Contrary to our common perception of Corporate Social Responsibility being an act of giving back to society without having any vested interest whatsoever, invariably it turns out to be quite the opposite. With surmounting pressures on account of a few biggies having made a foray into CSR, most organizations today feel compelled to turn to CSR in order to be perceived as a responsible organization committed to the betterment of the society it thrives in. Adopting CSR in one form or the other is becoming more of a cult – with CSR being viewed as a commodity that adds to the credentials of the company.
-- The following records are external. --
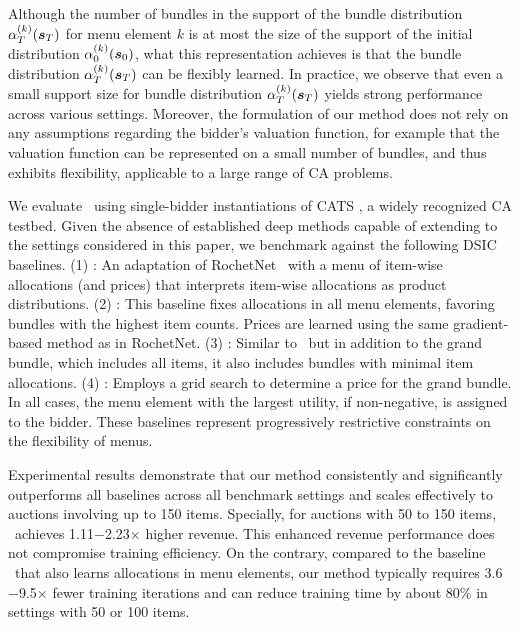 Although the number of bundles in the support of the bundle distribution $\alpha^{(k)}_T({\bm{s}}_T)$ for menu element $k$ is 
at most the size of the support of the initial distribution $\alpha^{(k)}_0({\bm{s}}_0)$, what this representation achieves
is that the bundle distribution $\alpha^{(k)}_T({\bm{s}}_T)$ can be flexibly learned.
In practice, we observe that even a small support size for bundle distribution $\alpha^{(k)}_T({\bm{s}}_T)$ yields strong performance across various settings. Moreover, the formulation of our method does not rely on any  assumptions regarding the bidder's valuation function, for example that the valuation function can be represented on a small number 
of bundles, and thus exhibits flexibility, applicable to a large range of CA problems.
%
%

We evaluate \name~using single-bidder instantiations of CATS \citep{leyton2000towards}, a widely recognized CA testbed. Given the absence of established deep methods capable of extending to the settings considered in this paper, we benchmark against the following DSIC baselines. (1) \bundle: An adaptation of RochetNet~\cite{dutting2024optimal} with a menu of item-wise allocations (and prices) that interprets item-wise allocations as product distributions. (2) \bigbundle: This baseline fixes allocations in all menu elements, favoring bundles with the highest item counts. Prices are learned using the same gradient-based method as in RochetNet. (3) \smallbundle: Similar to \bigbundle\ but in addition to the grand bundle, which includes all items, it also includes bundles with minimal item allocations. (4) \grandbundle: Employs a grid search to determine a price for the grand bundle. In all cases, the menu element with the largest utility, if non-negative, is assigned to the bidder. 
These baselines represent progressively restrictive constraints on the flexibility of menus.


Experimental results demonstrate that our method consistently and significantly outperforms all baselines across all benchmark settings and scales effectively to auctions involving up to 150 items. Specially, for auctions with 50 to 150 items, \name~achieves 1.11$-$2.23$\times$ higher revenue. This enhanced revenue performance does not compromise training efficiency. On the contrary, compared to the baseline \bundle~that also learns allocations in menu elements, our method typically requires 3.6$-$9.5$\times$ fewer training iterations and can reduce training time by about 80\% in settings with 50 or 100 items.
Over the decades the concept of CSR has moved from pure play philanthropy to models that have a certain element of business relevance. While this can be perceived as a dramatic shift and raise questions on the ideologies of the organization following a “for – profit” approach to CSR, it is crucial to evaluate the impact before condemning the model. After all if a corporate entity creates a model that alleviates the woes of the society it exists in and in the process also churns out profits for itself –it is actually creating an extremely powerful platform that definitely contributes to the betterment of society. It’s eventually these win – win models that will go a long way in driving the change that organizations wish to bring in.
Most CSR campaigns start off with organizations earmarking certain budgets towards illustrious campaigns that are conceived jointly by the marketing, PR and advertising teams. The end result is invariably a big splash in the media with representatives from the organization making surreal claims of bringing about a positive change in society – clearly, a great way to ensure enhanced visibility for the company.
While I do not aim to take anything away from such companies as they do put in some amount of money and effort towards making a difference. However, I feel the approach should be such that it is sustainable. Social impact is a long term phenomenon and the claims that organizations make towards bringing about a sea change instantly through campaigns that span a few months seem very unrealistic indeed. In CSR 2.0, the focus needs to be on creating properties that can eventually become self-sufficient with time versus models that continue to empty the coffers of the organization – only then can we hope to witness a measurable impact in society. In the process, it would also be great if organizations let the success of their initiatives add laurels to their name rather than adopting the rather shallow braggart approach of garnering publicity by harping endlessly about their initiative.